Venetian Blinds Demo
As the name implies the Venetian Blinds demo isn't a game, but a short program that simulates a pair of Venetian blinds! The joystick can be used to raise and lower the blinds by pushing up or down. When the blinds are raised a nicely done sunset is visible out the window.
The story behind the Venetian Blind demo is rather interesting. As most people know, Activision was founded by several ex-Atari employees who had left due to Atari's policies on programmer recognition (or the lack thereof). This had really struck a nerve since they were responsible for over half of Atari's game sales at the time. One of these employees was Bob Whitehead, creator of the "Venetian Blinds" technique, which was first used in Atari's Video Chess to display eight objects in a row instead of the normal six (see Computer Chess for more information). Even though Activision had never used the Venetian Blinds technique in any of their games up to this point, that didn't stop Atari from threatening to sue Activision for "stealing" the technique along with other various bits of proprietary information. Atari knew they probably couldn't win the lawsuit given that Activision wasn't even using the technique in question, but what they were hoping for was that they could either scare Activision into getting out of the games business or scare away people from doing business with them.
Now Activision knew that they hadn't stolen anything from Atari, but the accusation had caused a hit to the morale around the office. So as a way to cheer everyone up, David and Bob decided to create an elaborate practical joke. They created a small demo which displayed a window with a beautiful sunset in the background (this would later become a standard feature of many Acitvision games). Covering this window was, you guessed it, a set of venetian blinds. The player could use the joystick to raise and lower the blinds at will until they grew bored. Not much of a demo, but still rather snarky and hilarious given the circumstances Activision found themselves in.

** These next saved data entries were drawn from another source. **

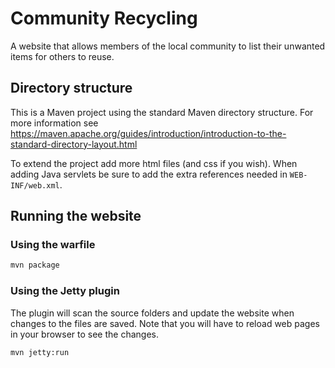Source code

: # Community Recycling

A website that allows members of the local community to list their unwanted items for others to reuse.

## Directory structure

This is a Maven project using the standard Maven directory structure. For more information see <https://maven.apache.org/guides/introduction/introduction-to-the-standard-directory-layout.html>

To extend the project add more html files (and css if you wish).  When adding Java servlets be sure to add the extra references needed in ```WEB-INF/web.xml```.

## Running the website

### Using the warfile

```sh
mvn package
```

### Using the Jetty plugin

The plugin will scan the source folders and update the website when changes to the files are saved.  Note that you will have to reload web pages in your browser to see the changes.

```sh
mvn jetty:run
```
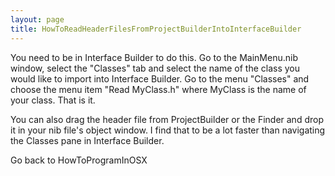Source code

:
 ```yaml
---
layout: page
title: HowToReadHeaderFilesFromProjectBuilderIntoInterfaceBuilder
---
```


You need to be in Interface Builder to do this.  Go to the MainMenu.nib window, select the "Classes" tab and select the name of the class you would like to import into Interface Builder.  Go to the menu "Classes" and choose the menu item "Read MyClass.h" where MyClass is the name of your class.  That is it.

You can also drag the header file from ProjectBuilder or the Finder and drop it in your nib file's object window. I find that to be a lot faster than navigating the Classes pane in Interface Builder.

Go back to HowToProgramInOSX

According to David Crane, they took the demo to the CES and showed it to a few people who had knowledge of the lawsuit (it was not on public display) asking people "Is this what Atari means by the Venetian Blind Technique?". In the end the lawsuit never happened, it is thought that Atari and Activision settled out of court but the details are still not known to this day. What we do know is that Activision and Atari came to some sort of agreement which opened up the flood gates to other third party companies to being making their own 2600 games. Once the dust had all settled the Venetian Blinds demo was quickly forgotten about until it surfaced as a bonus freebie on the Activision Anthology. This marked the first time the demo had been seen by the general public (or by anyone since 1982).
Note: It had been previously reported that the Venetian Blinds demo had been created for the purpose of taunting Atari's lawyers ("When the Atari's lawyers questioned them about the 'stolen' Venetian Blinds technique David showed them this demo and said "Is this what you guys are referring to?""). This has since been proven to be incorrect by none other than David Crane himself who set the record straight. The management wishes everyone to know that the writer of the previous version of this article has been sacked.